A machine the size of a building
Caterpillar lists the 8750 dragline with a boom range of 360 to 435 feet, a bucket capacity of 100 to 152 cubic yards, and an approximate working weight of 13.1 million to 15.9 million pounds. That puts it in a category where ordinary construction equipment suddenly feels like garden tools.
Picture a nine-story apartment building set on a huge steel turntable, then give it a boom longer than a U.S. football field including both end zones. That is roughly the scale described for the Marion 8750 now working in Estevan, where its long arm and huge bucket remove earth and rock above coal seams.
The bucket alone tells the story. With more than 100 cubic yards of capacity in Caterpillar’s published range, each pass can move a volume of material that would overwhelm a normal job site.
It does not dig like a backhoe
Smaller excavators usually rely on hydraulic cylinders that push and pull a boom. The Marion 8750 works differently, using the classic walking dragline approach with thick steel ropes, chains, and a bucket pulled across the ground.
One set of cables lifts the bucket, while another drags it horizontally through soil and rock. In practical terms, that means the machine scrapes, fills, swings, and dumps without the same hydraulic arm motion people see on roadwork sites.
Why use cables on something this large? For a machine with a boom stretching hundreds of feet, the cable system helps keep the structure lighter and more workable than a comparable hydraulic setup.
Nineteen motors keep it moving
The Estevan machine is described as having 19 electric motors producing at least 19,830 horsepower. According to the background provided for this story, eight motors help lift the heavy bucket, six pull it across the ground, and five more help rotate the massive upper structure.

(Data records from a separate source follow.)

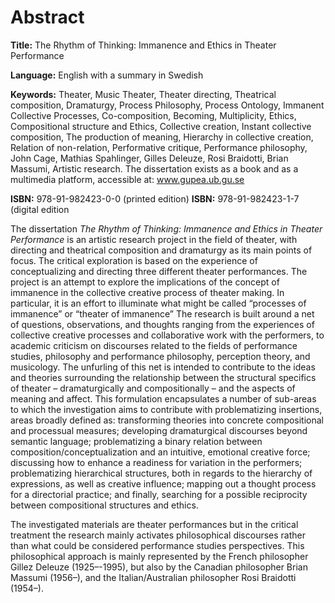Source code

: # Abstract
**Title:** The Rhythm of Thinking: Immanence and Ethics in Theater Performance

**Language:** English with a summary in Swedish

**Keywords:** Theater, Music Theater, Theater directing, Theatrical composition, Dramaturgy, Process Philosophy, Process Ontology, Immanent Collective Processes, Co-composition, Becoming, Multiplicity, Ethics, Compositional structure and Ethics, Collective creation, Instant collective composition, The production of meaning, Hierarchy in collective creation, Relation of non-relation, Performative critique, Performance philosophy, John Cage, Mathias Spahlinger, Gilles Deleuze, Rosi Braidotti, Brian Massumi, Artistic research.
The dissertation exists as a book and as a multimedia platform, accessible at: www.gupea.ub.gu.se

**ISBN:** 978-91-982423-0-0 (printed edition)
**ISBN:**  978-91-982423-1-7 (digital edition

The dissertation *The Rhythm of Thinking: Immanence and Ethics in Theater Performance* is an artistic research project in the field of theater, with directing and theatrical composition and dramaturgy as its main points of focus. The critical exploration is based on the experience of conceptualizing and directing three different theater performances. The project is an attempt to explore the implications of the concept of immanence in the collective creative process of theater making. In particular, it is an effort to illuminate what might be called “processes of immanence” or “theater of immanence” The research is built around a net of questions, observations, and thoughts ranging from the experiences of collective creative processes and collaborative work with the performers, to academic criticism on discourses related to the fields of performance studies, philosophy and performance philosophy, perception theory, and musicology. The unfurling of this net is intended to contribute to the ideas and theories surrounding the relationship between the structural specifics of theater – dramaturgically and compositionally – and the aspects of meaning and affect. This formulation encapsulates a number of sub-areas to which the investigation aims to contribute with problematizing insertions, areas broadly defined as: transforming theories into concrete compositional and processual measures; developing dramaturgical discourses beyond semantic language; problematizing a binary relation between composition/conceptualization and an intuitive, emotional creative force; discussing how to enhance a readiness for variation in the performers; problematizing hierarchical structures, both in regards to the hierarchy of expressions, as well as creative influence; mapping out a thought process for a directorial practice; and finally, searching for a possible reciprocity between compositional structures and ethics.

The investigated materials are theater performances but in the critical treatment the research mainly activates philosophical discourses rather than what could be considered performance studies perspectives. This philosophical approach is mainly represented by the French philosopher Gillez Deleuze (1925–-1995), but also by the Canadian philosopher Brian Massumi (1956–), and the Italian/Australian philosopher Rosi Braidotti (1954–).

That electric layout does not mean the overall operation is climate-neutral. It means the machine itself is driven by electricity rather than a giant diesel engine doing every motion on board, and Caterpillar says its dragline design uses less power and emits fewer greenhouse gases than other overburden removal methods.

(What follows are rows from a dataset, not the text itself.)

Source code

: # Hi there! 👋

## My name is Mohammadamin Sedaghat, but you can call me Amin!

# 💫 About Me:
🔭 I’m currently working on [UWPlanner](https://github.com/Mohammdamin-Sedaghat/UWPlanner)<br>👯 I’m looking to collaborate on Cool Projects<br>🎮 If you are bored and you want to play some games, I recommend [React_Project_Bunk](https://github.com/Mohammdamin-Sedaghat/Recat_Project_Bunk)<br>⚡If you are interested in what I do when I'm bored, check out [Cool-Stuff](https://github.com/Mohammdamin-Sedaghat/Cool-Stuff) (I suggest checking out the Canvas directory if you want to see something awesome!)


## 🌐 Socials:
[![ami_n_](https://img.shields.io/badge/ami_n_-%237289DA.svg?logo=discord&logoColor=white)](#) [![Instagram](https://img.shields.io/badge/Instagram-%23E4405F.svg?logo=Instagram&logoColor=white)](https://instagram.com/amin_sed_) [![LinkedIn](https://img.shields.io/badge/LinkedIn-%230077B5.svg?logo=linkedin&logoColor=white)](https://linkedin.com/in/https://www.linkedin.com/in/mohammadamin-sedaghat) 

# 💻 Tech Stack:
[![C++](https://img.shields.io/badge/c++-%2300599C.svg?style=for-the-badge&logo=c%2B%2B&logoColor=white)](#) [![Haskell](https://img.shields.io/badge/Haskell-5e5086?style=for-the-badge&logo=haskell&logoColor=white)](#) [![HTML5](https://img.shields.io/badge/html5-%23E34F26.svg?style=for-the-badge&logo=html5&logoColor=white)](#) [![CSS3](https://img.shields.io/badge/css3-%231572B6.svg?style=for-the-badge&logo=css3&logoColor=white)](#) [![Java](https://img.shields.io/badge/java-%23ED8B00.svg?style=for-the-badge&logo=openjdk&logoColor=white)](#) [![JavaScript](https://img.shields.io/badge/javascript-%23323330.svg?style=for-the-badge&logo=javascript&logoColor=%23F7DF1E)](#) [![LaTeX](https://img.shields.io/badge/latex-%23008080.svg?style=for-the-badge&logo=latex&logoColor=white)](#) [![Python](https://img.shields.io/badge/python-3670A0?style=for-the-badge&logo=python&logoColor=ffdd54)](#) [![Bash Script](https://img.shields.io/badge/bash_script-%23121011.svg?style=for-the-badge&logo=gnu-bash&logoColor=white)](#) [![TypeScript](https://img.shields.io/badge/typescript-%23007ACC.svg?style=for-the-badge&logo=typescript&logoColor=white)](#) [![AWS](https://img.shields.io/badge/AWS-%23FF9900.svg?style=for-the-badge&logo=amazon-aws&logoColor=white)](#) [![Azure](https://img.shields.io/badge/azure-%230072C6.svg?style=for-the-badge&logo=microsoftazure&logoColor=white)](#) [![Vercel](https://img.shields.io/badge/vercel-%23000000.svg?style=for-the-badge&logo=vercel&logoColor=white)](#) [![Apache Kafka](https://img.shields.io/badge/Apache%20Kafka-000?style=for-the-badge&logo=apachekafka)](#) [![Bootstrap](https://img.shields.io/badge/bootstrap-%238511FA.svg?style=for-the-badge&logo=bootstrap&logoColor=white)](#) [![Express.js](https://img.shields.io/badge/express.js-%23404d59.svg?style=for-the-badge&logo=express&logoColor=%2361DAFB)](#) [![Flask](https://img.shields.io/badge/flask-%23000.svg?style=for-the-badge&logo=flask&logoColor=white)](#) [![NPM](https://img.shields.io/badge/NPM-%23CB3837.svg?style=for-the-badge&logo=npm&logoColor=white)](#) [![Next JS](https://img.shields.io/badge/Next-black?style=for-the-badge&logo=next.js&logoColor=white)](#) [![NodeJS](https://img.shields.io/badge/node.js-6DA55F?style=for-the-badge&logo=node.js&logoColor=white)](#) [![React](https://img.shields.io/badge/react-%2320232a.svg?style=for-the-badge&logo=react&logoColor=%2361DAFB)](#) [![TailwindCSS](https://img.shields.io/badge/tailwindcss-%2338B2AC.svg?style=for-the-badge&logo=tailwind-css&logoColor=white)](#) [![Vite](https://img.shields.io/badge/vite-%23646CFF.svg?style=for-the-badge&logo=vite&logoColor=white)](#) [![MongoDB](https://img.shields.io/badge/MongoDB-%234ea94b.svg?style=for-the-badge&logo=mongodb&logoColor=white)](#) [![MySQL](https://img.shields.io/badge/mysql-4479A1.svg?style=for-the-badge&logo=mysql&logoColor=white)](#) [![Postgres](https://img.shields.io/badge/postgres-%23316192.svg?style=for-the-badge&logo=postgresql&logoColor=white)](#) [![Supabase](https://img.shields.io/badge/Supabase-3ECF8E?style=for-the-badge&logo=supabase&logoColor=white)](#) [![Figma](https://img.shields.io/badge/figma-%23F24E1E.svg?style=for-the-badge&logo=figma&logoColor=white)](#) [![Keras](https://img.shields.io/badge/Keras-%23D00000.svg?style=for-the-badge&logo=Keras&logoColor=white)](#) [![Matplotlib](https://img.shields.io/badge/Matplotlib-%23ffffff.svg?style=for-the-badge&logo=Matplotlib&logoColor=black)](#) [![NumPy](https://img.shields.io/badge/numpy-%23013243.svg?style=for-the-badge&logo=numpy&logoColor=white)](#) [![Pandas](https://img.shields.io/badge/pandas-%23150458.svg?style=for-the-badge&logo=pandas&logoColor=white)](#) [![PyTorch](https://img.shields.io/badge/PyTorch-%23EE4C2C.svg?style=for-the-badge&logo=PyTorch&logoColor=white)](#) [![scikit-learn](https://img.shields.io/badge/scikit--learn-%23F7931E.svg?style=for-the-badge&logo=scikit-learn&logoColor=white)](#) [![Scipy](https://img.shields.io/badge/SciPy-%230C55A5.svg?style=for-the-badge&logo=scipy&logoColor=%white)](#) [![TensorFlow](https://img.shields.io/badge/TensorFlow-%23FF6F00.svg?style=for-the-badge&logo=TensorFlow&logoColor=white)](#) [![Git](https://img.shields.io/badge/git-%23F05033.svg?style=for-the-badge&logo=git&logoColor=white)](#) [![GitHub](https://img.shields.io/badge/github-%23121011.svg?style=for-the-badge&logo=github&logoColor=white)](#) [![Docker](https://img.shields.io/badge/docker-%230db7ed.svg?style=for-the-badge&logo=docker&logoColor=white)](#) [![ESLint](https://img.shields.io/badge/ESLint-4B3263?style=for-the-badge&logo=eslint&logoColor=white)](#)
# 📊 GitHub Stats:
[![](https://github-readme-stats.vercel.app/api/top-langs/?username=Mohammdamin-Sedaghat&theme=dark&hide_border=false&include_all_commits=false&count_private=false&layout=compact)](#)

Then there is the way it moves. It uses large walking shoes to lift and shift itself forward a few feet at a time, slow enough to sound strange until you remember the whole machine weighs millions of pounds.
The coal catch
Estevan Mine covers about 50,240 acres in southeastern Saskatchewan between Estevan and Bienfait. Westmoreland Mining says the operation produces more than 3 million tons per year and supplies Saskatchewan Power’s Boundary Dam and Shand generating stations, along with activated carbon and char operations.
That is where the clean-looking electric machinery meets a dirtier reality. A dragline can be efficient, durable, and impressive, but in this case its job is to uncover lignite coal.

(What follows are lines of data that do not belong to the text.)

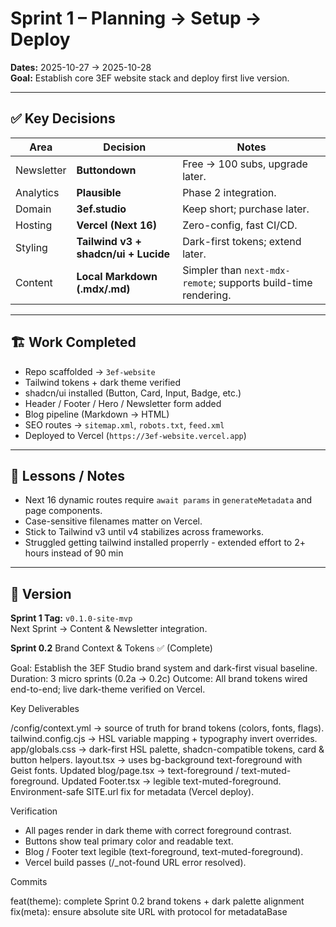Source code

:# Sprint 1 – Planning → Setup → Deploy
**Dates:** 2025-10-27 → 2025-10-28  
**Goal:** Establish core 3EF website stack and deploy first live version.

---

## ✅ Key Decisions
| Area | Decision | Notes |
|------|-----------|-------|
| Newsletter | **Buttondown** | Free → 100 subs, upgrade later. |
| Analytics | **Plausible** | Phase 2 integration. |
| Domain | **3ef.studio** | Keep short; purchase later. |
| Hosting | **Vercel (Next 16)** | Zero-config, fast CI/CD. |
| Styling | **Tailwind v3 + shadcn/ui + Lucide** | Dark-first tokens; extend later. |
| Content | **Local Markdown (.mdx/.md)** | Simpler than `next-mdx-remote`; supports build-time rendering. |

---

## 🏗️ Work Completed
- Repo scaffolded → `3ef-website`  
- Tailwind tokens + dark theme verified  
- shadcn/ui installed (Button, Card, Input, Badge, etc.)  
- Header / Footer / Hero / Newsletter form added  
- Blog pipeline (Markdown → HTML)  
- SEO routes → `sitemap.xml`, `robots.txt`, `feed.xml`  
- Deployed to Vercel (`https://3ef-website.vercel.app`)

---

## 🧩 Lessons / Notes
- Next 16 dynamic routes require `await params` in `generateMetadata` and page components.  
- Case-sensitive filenames matter on Vercel.  
- Stick to Tailwind v3 until v4 stabilizes across frameworks. 
- Struggled getting tailwind installed properrly - extended effort to 2+ hours instead of 90 min 

---

## 🔖 Version
**Sprint 1 Tag:** `v0.1.0-site-mvp`  
Next Sprint → Content & Newsletter integration.

**Sprint 0.2**  Brand Context & Tokens ✅ (Complete)

Goal: Establish the 3EF Studio brand system and dark-first visual baseline.
Duration: 3 micro sprints (0.2a → 0.2c)
Outcome: All brand tokens wired end-to-end; live dark-theme verified on Vercel.

Key Deliverables

/config/context.yml → source of truth for brand tokens (colors, fonts, flags).
tailwind.config.cjs → HSL variable mapping + typography invert overrides.
app/globals.css → dark-first HSL palette, shadcn-compatible tokens, card & button helpers.
layout.tsx → uses bg-background text-foreground with Geist fonts.
Updated blog/page.tsx → text-foreground / text-muted-foreground.
Updated Footer.tsx → legible text-muted-foreground.
Environment-safe SITE.url fix for metadata (Vercel deploy).

Verification
- All pages render in dark theme with correct foreground contrast.
- Buttons show teal primary color and readable text.
- Blog / Footer text legible (text-foreground, text-muted-foreground).
- Vercel build passes (/_not-found URL error resolved).

Commits

feat(theme): complete Sprint 0.2 brand tokens + dark palette alignment
fix(meta): ensure absolute site URL with protocol for metadataBase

Canada has been trying to move away from conventional coal-fired electricity. The federal government says regulations were amended in 2018 to accelerate the phase-out of conventional coal-fired power by 2030, although the politics and practical details of that shift remain especially important in coal regions.
Why 60 years still matters
Even with the coal catch, the Marion 8750’s long life is worth noticing. A machine that can be rebuilt, inspected, repaired, and kept in service for six decades pushes back against the throwaway mindset that shapes so much of modern technology.
The maintenance schedule is part of the record. The Estevan dragline is reportedly taken out of service for short four-hour inspections and, when needed, longer rebuilds that can last about two weeks.
There is a sustainability lesson here, though it is not a simple one. Keeping equipment alive can reduce waste and the need to manufacture replacements, but mining also disturbs land, moves enormous volumes of soil, and feeds fuel into power systems.
Reclamation is part of the test
Westmoreland says Estevan Mine uses topsoil stockpiling, contour leveling, drone surveying, 3D modeling, and equipment simulation to improve reclamation and re-vegetation of disturbed land. Those steps matter because surface mining does not just remove coal, it rearranges landscapes.
Still, reclamation is not a magic undo button. Restored land can be valuable, but the original ecosystem, soil layers, water movement, and habitat connections may take years to recover.
The Marion 8750 is a marvel of engineering, and maybe that is exactly why it deserves a closer look. It shows how far heavy industry can go when durability is treated as a design goal.